For I = 0 To Count - 1
SR = st.StyleRun( I )
PieceOfPage = SR.Text
If SR.Bold = True Then
PieceOfPage = "<b>" + PieceOfPage + "</b>"
End If
If SR.Italic = True Then
PieceOfPage = "<i>" + PieceOfPage + "</i>"
End If
If SR.Underline = True Then
PieceOfPage = "<u>" + PieceOfPage + "</u>"
End If
PieceOfPage = ReplaceAll (PieceOfPage, kLineFeed+kLineFeed, "<p>" )
PieceOfPage = ReplaceAll (PieceOfPage, kLineFeed, "<br />" )
Piece = "<span style=" + kGuillemet + "font-family: " + SR.Font
Piece.AppendText "; font-size: " + Str ( SR.Size) + "pt; color: " + Mid ( Str ( SR.TextColor ), 3 )
Piece.AppendText ";" + kGuillemet + ">" + PieceOfPage + "</span>"

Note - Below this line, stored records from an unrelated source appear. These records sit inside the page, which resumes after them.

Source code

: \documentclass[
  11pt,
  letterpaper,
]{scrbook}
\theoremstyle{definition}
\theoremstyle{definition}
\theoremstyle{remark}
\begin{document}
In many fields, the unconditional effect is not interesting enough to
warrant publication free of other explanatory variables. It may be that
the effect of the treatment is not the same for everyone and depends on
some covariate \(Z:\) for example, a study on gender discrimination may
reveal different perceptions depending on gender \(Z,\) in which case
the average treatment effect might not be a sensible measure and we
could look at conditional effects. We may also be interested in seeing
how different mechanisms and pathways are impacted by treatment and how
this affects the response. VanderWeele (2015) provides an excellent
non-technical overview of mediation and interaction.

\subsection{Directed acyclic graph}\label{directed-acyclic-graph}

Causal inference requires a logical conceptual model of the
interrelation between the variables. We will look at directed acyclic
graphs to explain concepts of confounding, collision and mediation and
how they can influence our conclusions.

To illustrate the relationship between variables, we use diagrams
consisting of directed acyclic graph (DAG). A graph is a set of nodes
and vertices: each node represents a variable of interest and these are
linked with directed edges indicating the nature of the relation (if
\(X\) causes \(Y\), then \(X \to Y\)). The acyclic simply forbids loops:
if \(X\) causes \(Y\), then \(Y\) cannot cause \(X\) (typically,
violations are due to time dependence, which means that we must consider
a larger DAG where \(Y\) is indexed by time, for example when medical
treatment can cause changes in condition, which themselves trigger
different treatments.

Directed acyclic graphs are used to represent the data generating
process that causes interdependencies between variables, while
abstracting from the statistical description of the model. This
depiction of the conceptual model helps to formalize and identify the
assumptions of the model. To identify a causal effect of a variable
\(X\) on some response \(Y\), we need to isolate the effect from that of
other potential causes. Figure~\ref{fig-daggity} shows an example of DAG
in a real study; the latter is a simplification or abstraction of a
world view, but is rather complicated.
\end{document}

AllPiecesOfPage = AllPiecesOfPage + Piece
Next I
WholeWebPage = "<html>" + EndOfLine + "<body style=""font-size: 30pt;"">"
WholeWebPage = WholeWebPage + AllPiecesOfPage + EndOfLine
WholeWebPage = WholeWebPage + "</body>" + EndOfLine + "</html>" + EndOfLine
Return WholeWebPage
End If
Perfect, thanks!
A guillemet is a french type of quote. Not sure why the original author uses the guillemet instead of a simple quote.
Here is my updated code:
Private Function MakeHtmlFromStyledText(theStyledText as StyledText) as String
dim theText(-1) as String
theText.Append("<p>")
For currentRun as Integer = 0 To theStyledText.StyleRunCount - 1
dim theRun as StyleRun = theStyledText.StyleRun(currentRun)
dim StyleRunText as String = EncodingToHTMLMBS(theRun.Text)
'bold, italic and unterline
If theRun.Bold Then StyleRunText = "<b>" + StyleRunText + "</b>"
If theRun.Italic Then StyleRunText = "<i>" + StyleRunText + "</i>"
If theRun.Underline Then StyleRunText = "<u>" + StyleRunText + "</u>"
'tab and br
StyleRunText = StyleRunText.ReplaceAll(EndOfLine, "<br />")
StyleRunText = StyleRunText.ReplaceAll(Encodings.UTF8.Chr(9), " ")
'font and color
dim theColor as Color = theRun.TextColor
dim ColorString as String = "rgb(" + str(theColor.Red) + ", " + str(theColor.Green) + ", " + str(theColor.Blue) + ")"
dim FontSpan as String = "<span style=""font-family: " + theRun.Font + "; font-size: " + Str(theRun.Size) + "pt; color: " + ColorString + ";"">" + StyleRunText + "</span>"
theText.AddRow(FontSpan)
Next
theText.Append("</p>")
return string.FromArray(theText)
End Function
oups sorry !
Public Const kGuillemet as Number = &u22
Thank you
Thank you, you too
I have an old piece of code for html conversion. It is incomlete and the part handling a font is not so good:
Public Function ConversionRTFtoHTML(ta as textarea) as String
// ------------------------------------------------------------------------------------------------------------
// Konvertierung eines RTF-Textes in einen HTML-Text
// Conversion of a RTF text into a HTML text
// Enriched Text funktioniert leider nicht (Doku aus https://en.wikipedia.org/wiki/Enriched_text )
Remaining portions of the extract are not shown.